* TASK REQUIREMENTS: Set down every record below exactly as it stands, leaving out the pictures.

* DATA FOR REVIEW:
........

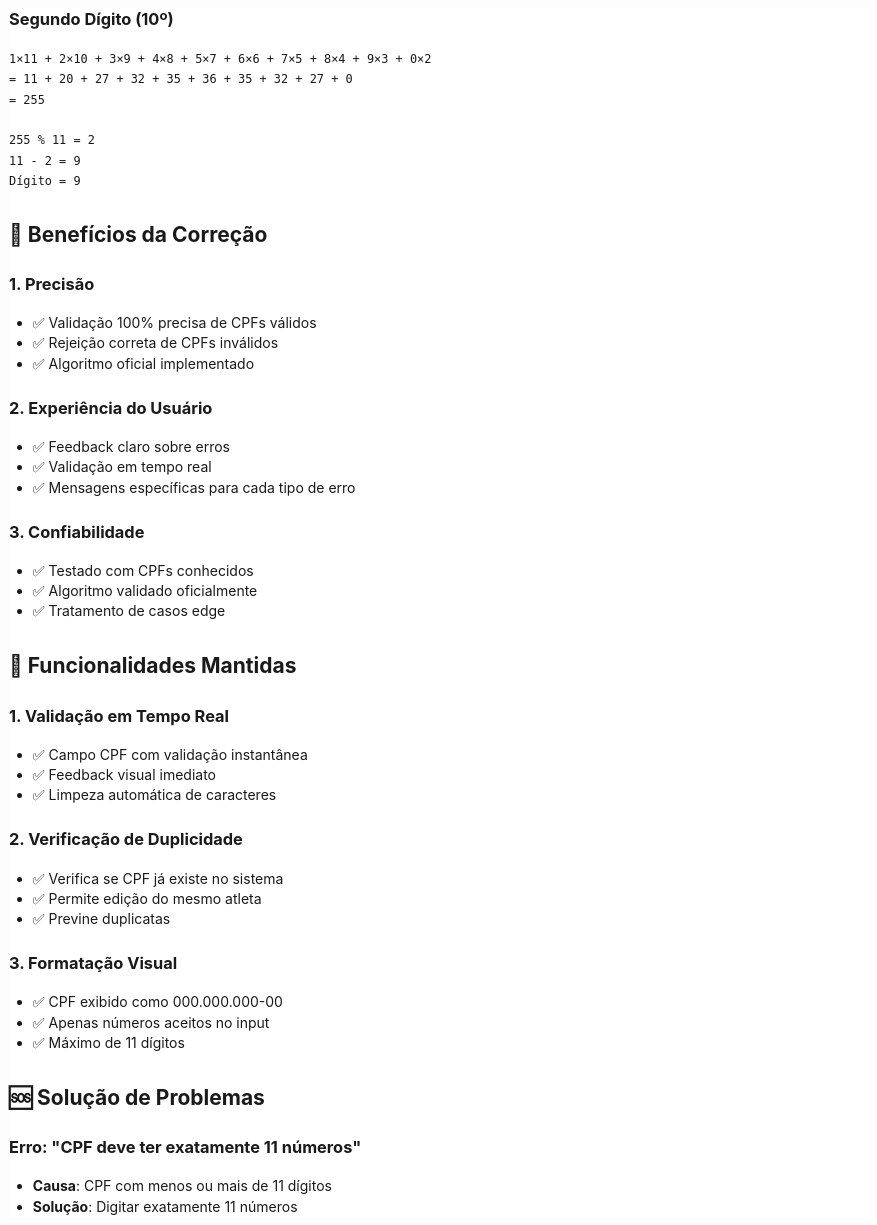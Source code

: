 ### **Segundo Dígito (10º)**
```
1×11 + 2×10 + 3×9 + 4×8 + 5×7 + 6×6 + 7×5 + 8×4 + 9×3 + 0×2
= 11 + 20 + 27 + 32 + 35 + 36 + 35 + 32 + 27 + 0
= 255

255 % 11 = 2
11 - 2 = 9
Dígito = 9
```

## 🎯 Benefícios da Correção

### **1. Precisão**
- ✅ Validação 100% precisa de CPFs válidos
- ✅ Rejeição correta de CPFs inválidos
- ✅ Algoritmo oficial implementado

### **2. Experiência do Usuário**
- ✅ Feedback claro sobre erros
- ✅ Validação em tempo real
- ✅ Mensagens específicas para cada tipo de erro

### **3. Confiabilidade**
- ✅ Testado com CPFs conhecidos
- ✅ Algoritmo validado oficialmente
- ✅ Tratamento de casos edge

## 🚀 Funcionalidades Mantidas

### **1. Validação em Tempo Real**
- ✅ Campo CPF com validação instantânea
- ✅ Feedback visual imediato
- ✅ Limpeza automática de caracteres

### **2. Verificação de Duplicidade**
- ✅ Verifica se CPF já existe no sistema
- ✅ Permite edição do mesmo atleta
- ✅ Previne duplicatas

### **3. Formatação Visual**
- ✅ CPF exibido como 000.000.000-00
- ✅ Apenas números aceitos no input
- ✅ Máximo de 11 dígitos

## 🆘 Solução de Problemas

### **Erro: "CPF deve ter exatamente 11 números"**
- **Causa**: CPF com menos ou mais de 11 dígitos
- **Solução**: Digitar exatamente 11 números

........

* ANSWER FOR THIS EXERCISE:
Source code

: ### **Segundo Dígito (10º)**
```
1×11 + 2×10 + 3×9 + 4×8 + 5×7 + 6×6 + 7×5 + 8×4 + 9×3 + 0×2
= 11 + 20 + 27 + 32 + 35 + 36 + 35 + 32 + 27 + 0
= 255

255 % 11 = 2
11 - 2 = 9
Dígito = 9
```

## 🎯 Benefícios da Correção

### **1. Precisão**
- ✅ Validação 100% precisa de CPFs válidos
- ✅ Rejeição correta de CPFs inválidos
- ✅ Algoritmo oficial implementado

### **2. Experiência do Usuário**
- ✅ Feedback claro sobre erros
- ✅ Validação em tempo real
- ✅ Mensagens específicas para cada tipo de erro

### **3. Confiabilidade**
- ✅ Testado com CPFs conhecidos
- ✅ Algoritmo validado oficialmente
- ✅ Tratamento de casos edge

## 🚀 Funcionalidades Mantidas

### **1. Validação em Tempo Real**
- ✅ Campo CPF com validação instantânea
- ✅ Feedback visual imediato
- ✅ Limpeza automática de caracteres

### **2. Verificação de Duplicidade**
- ✅ Verifica se CPF já existe no sistema
- ✅ Permite edição do mesmo atleta
- ✅ Previne duplicatas

### **3. Formatação Visual**
- ✅ CPF exibido como 000.000.000-00
- ✅ Apenas números aceitos no input
- ✅ Máximo de 11 dígitos

## 🆘 Solução de Problemas

### **Erro: "CPF deve ter exatamente 11 números"**
- **Causa**: CPF com menos ou mais de 11 dígitos
- **Solução**: Digitar exatamente 11 números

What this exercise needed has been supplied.